Friday, December 13, 2002

Dynamism of a Dog on a Leash


Friday, 13 December 2002

I've just been checking out the introduction to Virginia Postrel's The Future and Its Enemies (link via Tim Dunlop). It starts with an extended meditation on the revamp of the Tomorrowland section of Disneyland in 1998. I've been to Disneyland; it was fun. For most of the day anyway. When it's evening and you're jaded from six hours of sensory overload, pissed off at having to pay for a two-pack of Tylenol to ease the pain of your companion's dysmenorrhea and looking at a three hour bus ride back to central Los Angeles the romance dies. Your attention drifts from the gorgeous scenery of the rides to the cleverly concealed industrial technology that drives them and the mind turns to thoughts of Taylorism. I had nowhere near as much fun as John Safran did in his Race Around the World segment, asking the guide at the Walt Disney Museum awkward questions about Walt's alleged fascist sympathies and sneaking a Saddam Hussein doll into the "Small World" ride.
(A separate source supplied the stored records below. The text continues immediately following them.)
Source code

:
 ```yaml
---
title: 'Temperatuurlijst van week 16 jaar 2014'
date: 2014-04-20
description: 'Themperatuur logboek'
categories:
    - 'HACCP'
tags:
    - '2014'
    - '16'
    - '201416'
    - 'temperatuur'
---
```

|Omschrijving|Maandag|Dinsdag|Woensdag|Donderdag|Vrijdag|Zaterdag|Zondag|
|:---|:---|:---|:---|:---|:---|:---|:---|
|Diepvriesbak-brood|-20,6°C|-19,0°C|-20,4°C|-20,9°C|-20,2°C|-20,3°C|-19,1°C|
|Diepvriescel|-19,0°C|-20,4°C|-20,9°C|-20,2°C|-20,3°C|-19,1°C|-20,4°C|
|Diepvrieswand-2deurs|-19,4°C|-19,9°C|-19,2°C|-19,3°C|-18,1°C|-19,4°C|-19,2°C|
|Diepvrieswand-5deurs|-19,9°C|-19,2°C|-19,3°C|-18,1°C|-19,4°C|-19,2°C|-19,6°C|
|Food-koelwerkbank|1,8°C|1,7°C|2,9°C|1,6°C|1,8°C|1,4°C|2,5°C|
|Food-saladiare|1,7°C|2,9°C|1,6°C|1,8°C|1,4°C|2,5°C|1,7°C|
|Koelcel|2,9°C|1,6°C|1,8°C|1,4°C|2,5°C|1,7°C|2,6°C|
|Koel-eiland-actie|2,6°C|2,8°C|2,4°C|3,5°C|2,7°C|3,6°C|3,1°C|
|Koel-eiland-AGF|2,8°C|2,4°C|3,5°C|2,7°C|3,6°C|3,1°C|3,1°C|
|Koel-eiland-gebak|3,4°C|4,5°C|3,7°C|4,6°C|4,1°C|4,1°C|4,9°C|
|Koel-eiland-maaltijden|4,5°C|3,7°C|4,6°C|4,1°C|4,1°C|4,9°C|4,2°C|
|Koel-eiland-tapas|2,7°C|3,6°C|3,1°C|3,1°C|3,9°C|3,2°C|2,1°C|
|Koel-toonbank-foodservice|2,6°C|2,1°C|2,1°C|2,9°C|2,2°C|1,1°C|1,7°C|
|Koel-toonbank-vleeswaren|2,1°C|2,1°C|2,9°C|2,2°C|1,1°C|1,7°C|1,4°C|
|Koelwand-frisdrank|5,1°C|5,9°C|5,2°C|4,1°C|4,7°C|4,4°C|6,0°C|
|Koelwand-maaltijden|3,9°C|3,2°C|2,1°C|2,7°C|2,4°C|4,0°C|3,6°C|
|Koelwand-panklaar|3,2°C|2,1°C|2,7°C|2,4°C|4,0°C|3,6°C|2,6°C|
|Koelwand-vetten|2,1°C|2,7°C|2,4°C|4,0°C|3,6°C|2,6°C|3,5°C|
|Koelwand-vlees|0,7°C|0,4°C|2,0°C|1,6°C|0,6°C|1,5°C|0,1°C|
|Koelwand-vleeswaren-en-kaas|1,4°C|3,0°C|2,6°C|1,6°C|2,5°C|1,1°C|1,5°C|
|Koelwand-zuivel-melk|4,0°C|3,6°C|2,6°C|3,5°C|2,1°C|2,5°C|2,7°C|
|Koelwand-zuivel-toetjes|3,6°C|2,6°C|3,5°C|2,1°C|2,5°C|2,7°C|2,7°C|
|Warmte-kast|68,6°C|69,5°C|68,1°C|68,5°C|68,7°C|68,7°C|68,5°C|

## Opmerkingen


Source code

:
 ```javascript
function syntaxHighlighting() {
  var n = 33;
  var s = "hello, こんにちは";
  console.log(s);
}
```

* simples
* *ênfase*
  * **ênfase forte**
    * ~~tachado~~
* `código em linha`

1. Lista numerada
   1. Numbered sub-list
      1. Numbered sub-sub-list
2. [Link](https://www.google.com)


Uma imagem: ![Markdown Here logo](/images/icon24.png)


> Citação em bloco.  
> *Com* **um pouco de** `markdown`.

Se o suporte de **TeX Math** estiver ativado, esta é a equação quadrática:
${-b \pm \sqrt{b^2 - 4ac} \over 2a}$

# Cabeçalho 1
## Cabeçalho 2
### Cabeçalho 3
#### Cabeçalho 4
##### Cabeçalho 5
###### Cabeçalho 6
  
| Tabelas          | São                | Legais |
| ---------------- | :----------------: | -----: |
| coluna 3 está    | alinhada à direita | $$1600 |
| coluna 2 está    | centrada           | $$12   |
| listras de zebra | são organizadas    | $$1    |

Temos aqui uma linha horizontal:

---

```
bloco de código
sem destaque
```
Postrel doesn't share my crap-coloured glasses view of Disneyland:

Disneyland was dedicated to what Walt Disney called "plussing": continuous improvement through both new ideas and changes to existing attractions.

The notion of continuous improvement through both new ideas and changes to existing "attractions" (in the world outside the theme park we're probably better off speaking of institutions and technologies) is the basis of Postrel's dynamist vision of the future and, like many polemicists, she offers us a simple choice:

How we feel about the evolving future tells us who we are as individuals and as a civilization: Do we search for stasis — a regulated, engineered world? Or do we embrace dynamism — a world of constant creation, discovery, and competition?

Postrel places herself firmly on the dynamist side of this divide: the domain name of her site is "www.dynamist.com". My first impression is that Postrel's core argument is that there are basically two kinds of people in the world: smart people and stupid people. Dynamism is progressive and smart: stasism, a position embraced at both ends of the political spectrum, is reactionary and stupid.

There's a wealth of potential for argument and satire here, especially as Postrel's thesis has a lot of features which pretty much guarantee its success as the next big intellectual fad. Too much for one post really so I'm looking forward to returning to this topic in the future. It looks like being more fun than the Indiana Jones ride.